TASK OBJECTIVE:
Which lines in the data below contain the string "tinylab"? Show each one.

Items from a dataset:
------------------------------------------------

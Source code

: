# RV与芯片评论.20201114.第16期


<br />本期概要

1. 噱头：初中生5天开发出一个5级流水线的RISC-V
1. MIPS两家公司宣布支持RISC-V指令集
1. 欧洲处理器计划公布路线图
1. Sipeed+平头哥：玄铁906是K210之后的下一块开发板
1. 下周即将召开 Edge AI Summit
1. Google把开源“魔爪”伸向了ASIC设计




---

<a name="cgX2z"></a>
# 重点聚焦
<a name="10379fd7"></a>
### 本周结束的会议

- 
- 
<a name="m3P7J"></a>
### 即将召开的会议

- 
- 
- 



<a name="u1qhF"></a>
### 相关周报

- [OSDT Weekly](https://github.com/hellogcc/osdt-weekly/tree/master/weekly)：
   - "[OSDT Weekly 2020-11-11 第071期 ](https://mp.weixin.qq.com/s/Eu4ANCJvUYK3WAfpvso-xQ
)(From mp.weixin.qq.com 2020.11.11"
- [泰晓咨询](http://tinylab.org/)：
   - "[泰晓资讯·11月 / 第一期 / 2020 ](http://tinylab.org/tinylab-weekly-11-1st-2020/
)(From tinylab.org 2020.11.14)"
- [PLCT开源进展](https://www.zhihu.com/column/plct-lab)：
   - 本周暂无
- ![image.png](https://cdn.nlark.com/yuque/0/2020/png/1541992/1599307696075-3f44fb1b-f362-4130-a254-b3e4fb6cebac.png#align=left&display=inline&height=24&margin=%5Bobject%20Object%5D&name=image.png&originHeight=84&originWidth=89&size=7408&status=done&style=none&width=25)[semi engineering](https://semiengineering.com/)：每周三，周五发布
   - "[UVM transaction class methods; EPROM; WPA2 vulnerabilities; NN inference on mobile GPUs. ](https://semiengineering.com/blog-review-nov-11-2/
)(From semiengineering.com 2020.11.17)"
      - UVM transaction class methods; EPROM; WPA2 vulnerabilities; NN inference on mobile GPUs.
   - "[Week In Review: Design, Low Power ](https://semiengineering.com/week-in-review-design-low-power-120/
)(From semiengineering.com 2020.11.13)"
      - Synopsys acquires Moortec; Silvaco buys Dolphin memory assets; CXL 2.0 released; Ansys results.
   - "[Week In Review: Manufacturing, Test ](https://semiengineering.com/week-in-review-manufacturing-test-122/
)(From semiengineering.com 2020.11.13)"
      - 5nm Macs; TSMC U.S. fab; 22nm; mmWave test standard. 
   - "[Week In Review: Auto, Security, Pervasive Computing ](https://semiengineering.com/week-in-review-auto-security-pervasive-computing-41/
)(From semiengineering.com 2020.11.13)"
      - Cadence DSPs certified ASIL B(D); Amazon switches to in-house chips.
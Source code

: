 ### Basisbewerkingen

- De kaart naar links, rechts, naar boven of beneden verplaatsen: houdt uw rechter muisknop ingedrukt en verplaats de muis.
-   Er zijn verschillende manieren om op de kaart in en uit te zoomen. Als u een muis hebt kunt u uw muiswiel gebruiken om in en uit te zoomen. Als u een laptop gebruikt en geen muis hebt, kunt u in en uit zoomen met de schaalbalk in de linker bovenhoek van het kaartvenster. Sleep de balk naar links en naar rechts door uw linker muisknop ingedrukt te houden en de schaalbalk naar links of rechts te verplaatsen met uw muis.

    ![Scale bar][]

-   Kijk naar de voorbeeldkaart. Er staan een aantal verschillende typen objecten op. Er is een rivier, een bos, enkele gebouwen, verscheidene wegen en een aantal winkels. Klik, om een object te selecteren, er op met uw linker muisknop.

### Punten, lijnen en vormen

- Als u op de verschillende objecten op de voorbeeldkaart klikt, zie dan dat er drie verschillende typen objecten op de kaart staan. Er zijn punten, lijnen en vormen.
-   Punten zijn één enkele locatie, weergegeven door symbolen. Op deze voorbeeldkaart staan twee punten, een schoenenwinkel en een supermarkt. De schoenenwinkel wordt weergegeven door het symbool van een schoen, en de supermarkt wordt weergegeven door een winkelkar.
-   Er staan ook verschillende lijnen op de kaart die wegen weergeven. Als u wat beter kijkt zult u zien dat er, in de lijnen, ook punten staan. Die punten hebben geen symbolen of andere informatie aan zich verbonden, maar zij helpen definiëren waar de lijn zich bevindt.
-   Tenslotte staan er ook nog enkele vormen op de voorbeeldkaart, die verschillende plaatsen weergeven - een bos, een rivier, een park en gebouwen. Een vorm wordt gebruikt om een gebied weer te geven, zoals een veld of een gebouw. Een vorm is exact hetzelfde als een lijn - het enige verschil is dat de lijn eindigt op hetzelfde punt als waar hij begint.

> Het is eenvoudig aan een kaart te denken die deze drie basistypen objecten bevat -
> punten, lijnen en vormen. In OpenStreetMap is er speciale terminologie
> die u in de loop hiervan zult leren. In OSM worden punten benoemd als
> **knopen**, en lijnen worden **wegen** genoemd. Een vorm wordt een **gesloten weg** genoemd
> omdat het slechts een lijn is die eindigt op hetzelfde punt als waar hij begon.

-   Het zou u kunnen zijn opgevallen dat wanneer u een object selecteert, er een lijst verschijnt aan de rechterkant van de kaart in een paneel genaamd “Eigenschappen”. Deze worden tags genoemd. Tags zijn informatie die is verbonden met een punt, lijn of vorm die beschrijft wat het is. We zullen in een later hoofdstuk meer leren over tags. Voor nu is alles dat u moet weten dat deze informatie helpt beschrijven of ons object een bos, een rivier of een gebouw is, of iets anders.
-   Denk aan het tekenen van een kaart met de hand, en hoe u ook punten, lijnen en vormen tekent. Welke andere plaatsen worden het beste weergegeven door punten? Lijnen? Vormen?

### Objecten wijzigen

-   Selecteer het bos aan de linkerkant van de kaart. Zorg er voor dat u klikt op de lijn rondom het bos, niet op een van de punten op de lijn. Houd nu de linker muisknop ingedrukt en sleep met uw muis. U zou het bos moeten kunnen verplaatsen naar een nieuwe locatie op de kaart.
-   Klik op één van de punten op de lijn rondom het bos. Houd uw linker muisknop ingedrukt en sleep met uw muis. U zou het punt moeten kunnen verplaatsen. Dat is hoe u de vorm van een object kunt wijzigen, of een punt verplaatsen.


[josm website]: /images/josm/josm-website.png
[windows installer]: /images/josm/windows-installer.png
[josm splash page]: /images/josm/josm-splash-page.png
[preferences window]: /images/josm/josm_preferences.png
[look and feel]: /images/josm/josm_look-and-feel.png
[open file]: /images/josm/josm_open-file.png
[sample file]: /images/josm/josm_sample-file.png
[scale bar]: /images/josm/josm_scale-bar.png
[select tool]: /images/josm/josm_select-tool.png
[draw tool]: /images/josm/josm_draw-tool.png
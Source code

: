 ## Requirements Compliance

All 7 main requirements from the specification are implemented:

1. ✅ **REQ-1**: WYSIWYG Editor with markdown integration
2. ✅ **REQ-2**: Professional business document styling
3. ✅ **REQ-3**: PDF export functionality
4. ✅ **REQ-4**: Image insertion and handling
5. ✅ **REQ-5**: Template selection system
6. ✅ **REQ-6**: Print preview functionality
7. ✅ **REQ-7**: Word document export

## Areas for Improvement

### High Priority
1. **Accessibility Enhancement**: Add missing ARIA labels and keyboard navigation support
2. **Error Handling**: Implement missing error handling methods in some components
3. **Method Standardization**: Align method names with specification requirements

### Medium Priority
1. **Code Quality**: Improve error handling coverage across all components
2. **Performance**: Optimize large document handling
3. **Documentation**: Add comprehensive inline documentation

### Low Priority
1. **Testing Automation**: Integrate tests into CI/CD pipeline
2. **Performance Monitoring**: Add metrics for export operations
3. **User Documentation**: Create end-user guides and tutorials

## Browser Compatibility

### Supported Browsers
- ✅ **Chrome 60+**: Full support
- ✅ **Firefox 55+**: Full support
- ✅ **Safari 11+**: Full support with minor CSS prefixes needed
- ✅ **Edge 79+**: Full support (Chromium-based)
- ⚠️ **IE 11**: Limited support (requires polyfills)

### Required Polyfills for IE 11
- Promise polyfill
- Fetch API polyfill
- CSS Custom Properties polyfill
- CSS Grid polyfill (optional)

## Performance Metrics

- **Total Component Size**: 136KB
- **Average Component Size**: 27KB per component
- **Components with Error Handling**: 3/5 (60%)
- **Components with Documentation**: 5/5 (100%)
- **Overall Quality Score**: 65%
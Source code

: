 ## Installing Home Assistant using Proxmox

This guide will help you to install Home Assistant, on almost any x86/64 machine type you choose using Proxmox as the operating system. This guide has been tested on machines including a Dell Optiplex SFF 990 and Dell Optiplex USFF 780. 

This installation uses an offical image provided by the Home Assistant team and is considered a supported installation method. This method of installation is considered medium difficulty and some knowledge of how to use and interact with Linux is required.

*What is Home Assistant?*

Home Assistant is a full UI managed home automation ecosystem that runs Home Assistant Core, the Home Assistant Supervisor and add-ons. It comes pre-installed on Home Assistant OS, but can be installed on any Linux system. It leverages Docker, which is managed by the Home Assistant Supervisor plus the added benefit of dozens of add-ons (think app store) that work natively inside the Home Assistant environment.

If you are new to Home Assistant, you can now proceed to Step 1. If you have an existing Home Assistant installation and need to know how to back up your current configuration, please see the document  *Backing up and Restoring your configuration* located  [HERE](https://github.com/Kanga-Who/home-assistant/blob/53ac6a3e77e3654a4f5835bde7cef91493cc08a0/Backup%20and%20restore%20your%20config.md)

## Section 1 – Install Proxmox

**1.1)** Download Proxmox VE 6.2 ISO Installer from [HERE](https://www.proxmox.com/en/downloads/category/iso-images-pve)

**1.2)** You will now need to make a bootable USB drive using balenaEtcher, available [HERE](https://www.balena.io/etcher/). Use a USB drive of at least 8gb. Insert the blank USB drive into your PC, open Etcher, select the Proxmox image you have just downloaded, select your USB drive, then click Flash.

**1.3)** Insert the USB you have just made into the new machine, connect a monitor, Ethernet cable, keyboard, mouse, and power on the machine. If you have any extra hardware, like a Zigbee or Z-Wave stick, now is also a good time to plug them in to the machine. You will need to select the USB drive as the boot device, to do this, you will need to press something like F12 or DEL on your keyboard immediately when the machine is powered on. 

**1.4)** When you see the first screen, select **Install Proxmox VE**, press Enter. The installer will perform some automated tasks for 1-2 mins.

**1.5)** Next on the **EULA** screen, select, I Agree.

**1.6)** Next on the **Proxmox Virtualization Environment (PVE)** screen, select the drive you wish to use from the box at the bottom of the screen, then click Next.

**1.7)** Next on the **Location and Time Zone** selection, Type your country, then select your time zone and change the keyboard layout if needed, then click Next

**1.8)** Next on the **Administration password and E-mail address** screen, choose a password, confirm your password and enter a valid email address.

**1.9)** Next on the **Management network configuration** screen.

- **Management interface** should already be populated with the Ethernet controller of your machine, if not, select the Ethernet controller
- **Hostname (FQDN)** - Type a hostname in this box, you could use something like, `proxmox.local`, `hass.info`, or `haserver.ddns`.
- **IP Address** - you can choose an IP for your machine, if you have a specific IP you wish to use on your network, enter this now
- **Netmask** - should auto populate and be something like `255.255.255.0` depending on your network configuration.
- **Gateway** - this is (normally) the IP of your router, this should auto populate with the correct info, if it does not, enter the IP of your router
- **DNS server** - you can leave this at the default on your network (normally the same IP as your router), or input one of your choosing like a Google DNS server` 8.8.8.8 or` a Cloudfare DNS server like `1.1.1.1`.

------------------------------------------------

FINISHED TASK:
- [泰晓咨询](http://tinylab.org/)：
   - "[泰晓资讯·11月 / 第一期 / 2020 ](http://tinylab.org/tinylab-weekly-11-1st-2020/
)(From tinylab.org 2020.11.14)"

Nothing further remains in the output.